Why is this detrimental to students? According to the National Endowment for the Arts, students who are involved in the arts are four times more likely to be awarded for academic achievement, and are three times more likely to be recognized for school attendance than students who do not take classes in the arts. The lack of access to the arts has an even more detrimental effect on under-resourced students, making them five times less likely to graduate from high school if they do not take art classes. Furthermore, countries such as Japan, Hungary, and the Netherlands, where the Arts are a mandatory school subject, consistently rank among the highest for math and science scores. If we continue to narrow our focus and eliminate the very programs that contribute to student success, we are creating a future where the dropout rate continues to climb at a staggering rate, and those that do graduate will be less competitive on a global scale.

Ensuring that students have access to a meaningful arts education in kindergarten through their senior year has bearing on each and every one of us in the Department of Visual Arts here at Marywood University. Take a moment to reflect on what brought you here to pursue the arts. Was there an art teacher that made a profound difference in your life? Did you see the arts as a way to express yourself when words failed you? Do you use your art to bring awareness to social and political ideas that matter most to you? What happens if future generations are robbed of their visual literacy?

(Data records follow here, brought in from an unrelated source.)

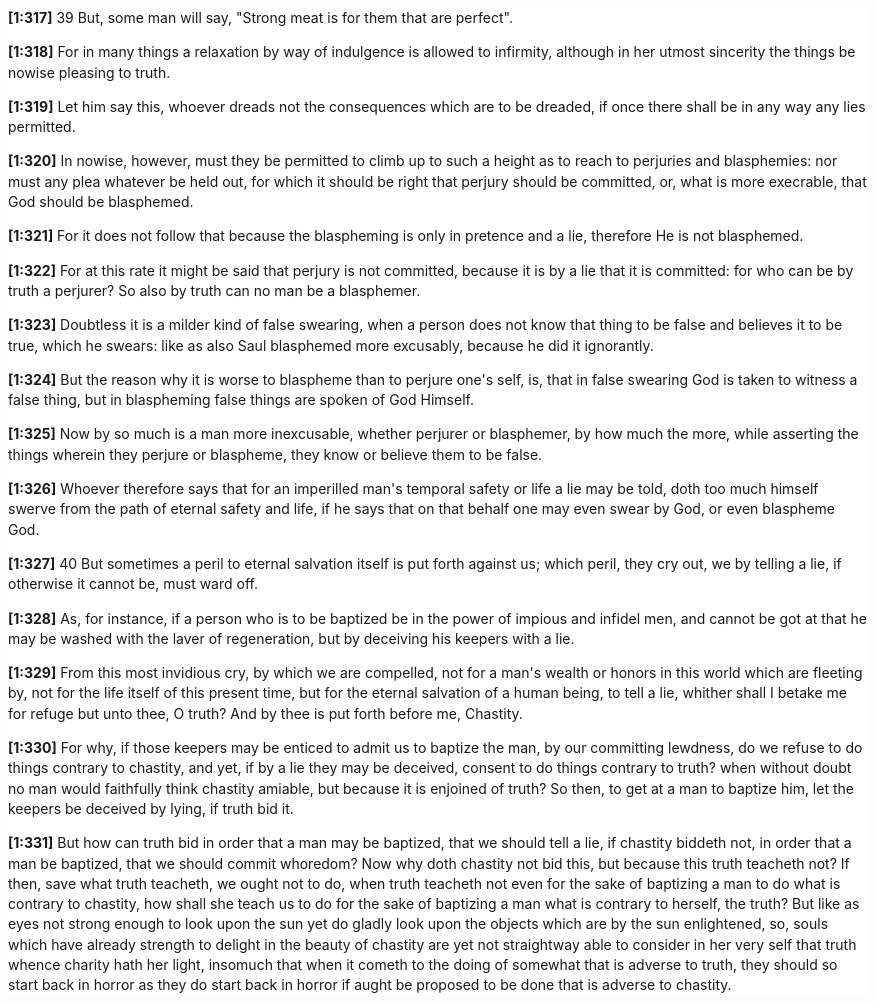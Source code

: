 **[1:317]** 39  But, some man will say, "Strong meat is for them that are perfect".

**[1:318]** For in many things a relaxation by way of indulgence is allowed to infirmity, although in her utmost sincerity the things be nowise pleasing to truth.

**[1:319]** Let him say this, whoever dreads not the consequences which are to be dreaded, if once there shall be in any way any lies permitted.

**[1:320]** In nowise, however, must they be permitted to climb up to such a height as to reach to perjuries and blasphemies: nor must any plea whatever be held out, for which it should be right that perjury should be committed, or, what is more execrable, that God should be blasphemed.

**[1:321]** For it does not follow that because the blaspheming is only in pretence and a lie, therefore He is not blasphemed.

**[1:322]** For at this rate it might be said that perjury is not committed, because it is by a lie that it is committed: for who can be by truth a perjurer? So also by truth can no man be a blasphemer.

**[1:323]** Doubtless it is a milder kind of false swearing, when a person does not know that thing to be false and believes it to be true, which he swears: like as also Saul blasphemed more excusably, because he did it ignorantly.

**[1:324]** But the reason why it is worse to blaspheme than to perjure one's self, is, that in false swearing God is taken to witness a false thing, but in blaspheming false things are spoken of God Himself.

**[1:325]** Now by so much is a man more inexcusable, whether perjurer or blasphemer, by how much the more, while asserting the things wherein they perjure or blaspheme, they know or believe them to be false.

**[1:326]** Whoever therefore says that for an imperilled man's temporal safety or life a lie may be told, doth too much himself swerve from the path of eternal safety and life, if he says that on that behalf one may even swear by God, or even blaspheme God.

**[1:327]** 40  But sometimes a peril to eternal salvation itself is put forth against us; which peril, they cry out, we by telling a lie, if otherwise it cannot be, must ward off.

**[1:328]** As, for instance, if a person who is to be baptized be in the power of impious and infidel men, and cannot be got at that he may be washed with the laver of regeneration, but by deceiving his keepers with a lie.

**[1:329]** From this most invidious cry, by which we are compelled, not for a man's wealth or honors in this world which are fleeting by, not for the life itself of this present time, but for the eternal salvation of a human being, to tell a lie, whither shall I betake me for refuge but unto thee, O truth? And by thee is put forth before me, Chastity.

**[1:330]** For why, if those keepers may be enticed to admit us to baptize the man, by our committing lewdness, do we refuse to do things contrary to chastity, and yet, if by a lie they may be deceived, consent to do things contrary to truth? when without doubt no man would faithfully think chastity amiable, but because it is enjoined of truth? So then, to get at a man to baptize him, let the keepers be deceived by lying, if truth bid it.

**[1:331]** But how can truth bid in order that a man may be baptized, that we should tell a lie, if chastity biddeth not, in order that a man be baptized, that we should commit whoredom? Now why doth chastity not bid this, but because this truth teacheth not? If then, save what truth teacheth, we ought not to do, when truth teacheth not even for the sake of baptizing a man to do what is contrary to chastity, how shall she teach us to do for the sake of baptizing a man what is contrary to herself, the truth? But like as eyes not strong enough to look upon the sun yet do gladly look upon the objects which are by the sun enlightened, so, souls which have already strength to delight in the beauty of chastity are yet not straightway able to consider in her very self that truth whence charity hath her light, insomuch that when it cometh to the doing of somewhat that is adverse to truth, they should so start back in horror as they do start back in horror if aught be proposed to be done that is adverse to chastity.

It is the job of each and every one of us to make sure that future generations get the chance to develop into well rounded and self-expressed individuals. We need to ensure that the Arts are seen as the catalyst for a meaningful education that shows students how all of their subjects are interrelated to each other, as well as to the life that they want to lead. Let’s ensure that there is nothing common about our country’s education system and let’s give students access to an education that leaves them feeling empowered, creative, and alive with self-expression.